Archbishop Dominique Mamberti, Vatican's Secretary for Relations with States, spoke of the perceived hollowness of disarmament commitments by nations who continue to upgrade the nuclear weapons programs, Vatican radio reported.

 “Under the terms of the [1970] Non-Proliferation Treaty, states are enjoined to make ‘good faith’ efforts to negotiate the elimination of nuclear weapons,” Mamberti reminded delegates, “Can we say there is ‘good faith’ when modernization programs of the nuclear weapons states continue despite their affirmations of eventual nuclear disarmament?”

Said Mamberti: “Concern over the proliferation of nuclear weapons into other countries ring hollow as long as the nuclear weapons states hold on to their nuclear weapons.”

The doctrine of nuclear deterrence adopted by states with nuclear weapons is not working, Mamberti said. “For many years, the world has been told that a number of steps will lead eventually to nuclear disarmament. Such argumentation is belied by the extraordinary nature of today’s meeting, which surely would not have been called if the steps were working. They are not.”

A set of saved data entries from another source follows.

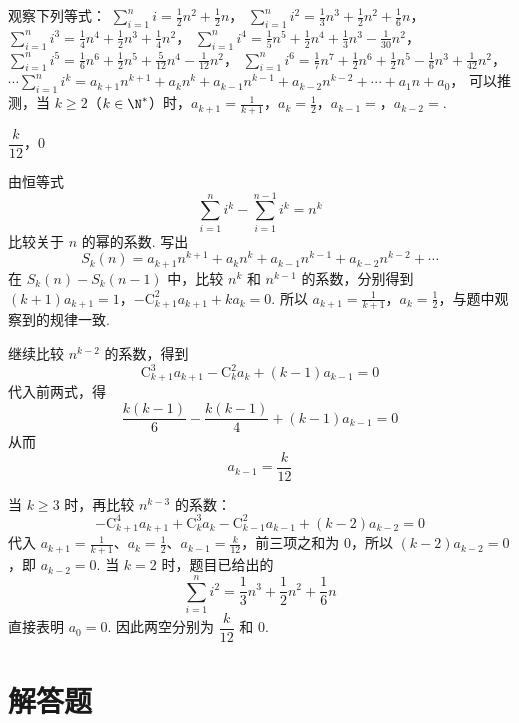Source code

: \begin{problem}
观察下列等式：
\( \sum_{i=1}^{n} i = \frac{1}{2} n^{2} + \frac{1}{2} n \)，
\( \sum_{i=1}^{n} i^{2} = \frac{1}{3} n^{3} + \frac{1}{2} n^{2} + \frac{1}{6} n \)，
\( \sum_{i=1}^{n} i^{3} = \frac{1}{4} n^{4} + \frac{1}{2} n^{3} + \frac{1}{4} n^{2} \)，
\( \sum_{i=1}^{n} i^{4} = \frac{1}{5} n^{5} + \frac{1}{2} n^{4} + \frac{1}{3} n^{3} - \frac{1}{30} n^{2} \)，
\( \sum_{i=1}^{n} i^{5} = \frac{1}{6} n^{6} + \frac{1}{2} n^{5} + \frac{5}{12} n^{4} - \frac{1}{12} n^{2} \)，
\( \sum_{i=1}^{n} i^{6} = \frac{1}{7} n^{7} + \frac{1}{2} n^{6} + \frac{1}{2} n^{5} - \frac{1}{6} n^{3} + \frac{1}{42} n^{2} \)，
\(\cdots \sum_{i=1}^{n} i^{k} = a_{k+1} n^{k+1} + a_{k} n^{k} + a_{k-1} n^{k-1} + a_{k-2} n^{k-2} + \cdots + a_{1} n + a_{0}\)，
可以推测，当 \( k \geqslant 2 \)（\( k \in \N^{*} \)）时，\( a_{k+1} = \frac{1}{k+1} \)，\( a_{k} = \frac{1}{2} \)，\( a_{k-1} = \)\fillinblank{}，\( a_{k-2} = \)\fillinblank{}.
\end{problem}

\begin{answer}
\(\dfrac{k}{12}\)，\(0\)
\end{answer}

\begin{solution}
由恒等式
\[
\sum_{i=1}^{n}i^k-\sum_{i=1}^{n-1}i^k=n^k
\]
比较关于 \(n\) 的幂的系数. 写出
\[
S_k(n)=a_{k+1}n^{k+1}+a_kn^k+a_{k-1}n^{k-1}+a_{k-2}n^{k-2}+\cdots
\]
在 \(S_k(n)-S_k(n-1)\) 中，比较 \(n^k\) 和 \(n^{k-1}\) 的系数，分别得到
\((k+1)a_{k+1}=1\)，\(-\mathrm C_{k+1}^{2}a_{k+1}+ka_k=0\).
所以 \(a_{k+1}=\frac1{k+1}\)，\(a_k=\frac12\)，与题中观察到的规律一致.

继续比较 \(n^{k-2}\) 的系数，得到
\[
\mathrm C_{k+1}^{3}a_{k+1}-\mathrm C_{k}^{2}a_k+(k-1)a_{k-1}=0
\]
代入前两式，得
\[
\frac{k(k-1)}6-\frac{k(k-1)}4+(k-1)a_{k-1}=0
\]
从而
\[
a_{k-1}=\frac{k}{12}
\]

当 \(k\geqslant3\) 时，再比较 \(n^{k-3}\) 的系数：
\[
-\mathrm C_{k+1}^{4}a_{k+1}
+\mathrm C_{k}^{3}a_k
-\mathrm C_{k-1}^{2}a_{k-1}
+(k-2)a_{k-2}=0
\]
代入 \(a_{k+1}=\frac1{k+1}\)、\(a_k=\frac12\)、\(a_{k-1}=\frac{k}{12}\)，前三项之和为 \(0\)，所以 \((k-2)a_{k-2}=0\)，即 \(a_{k-2}=0\). 当 \(k=2\) 时，题目已给出的
\[
\sum_{i=1}^{n}i^2=\frac13n^3+\frac12n^2+\frac16n
\]
直接表明 \(a_0=0\). 因此两空分别为 \(\dfrac{k}{12}\) 和 \(0\).
\end{solution}

\section{解答题}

“We cannot justify the continuation of a permanent nuclear deterrence policy,” he went on, “given the loss of human, financial and material resources in time of scarcity of funds for health, education and social services around the world and in the face of current threats to human security, such as poverty, climate change, terrorism and transnational crimes.

All this should make us consider the ethical dimension and the moral legitimacy of the production, processing, development, accumulation, use and threat of use of nuclear arms.”

Mamberti said that military doctrines based on nuclear arms “as instruments of security and defense of an élite group, in a show of power and supremacy, retard and jeopardize the process of nuclear disarmament and non-proliferation.”

The United States military maintains a nuclear arsenal of some 1,700 deployed strategic nuclear warheads, according to an April 2012 report under the New START treaty. These warheads are deployed on Intercontinental Ballistic Missiles, Submarine-Launched Ballistic Missiles, and Strategic Bombers.

The Departments of Defense and Energy currently spend approximately $31 billion per year to maintain and upgrade these systems, according to the non-profit and non-partisan Arms Control Association

U.S nuclear weapons modernization efforts fall into three categories, the group reports: the modernization of strategic delivery systems, the refurbishing of nuclear warheads and the modernization of production facilities.

U.S. nuclear delivery systems are undergoing continual modernization, including rebuilds of the Minuteman III ICBM and Trident II SLBM. The B-2 strategic bomber, a relatively new system, is being upgraded, as is the B-52H bomber. The Air Force is also planning a new long-range penetrating bomber and a new cruise missile to replace the air-launched Cruise missiles.

Meanwhile, the U.S. stockpile of nuclear warheads and bombs is continually refurbished and nuclear weapons production complexes are being modernized.

U.S. nuclear modernization programs are expected to cost some $80 billion in the next 10 years.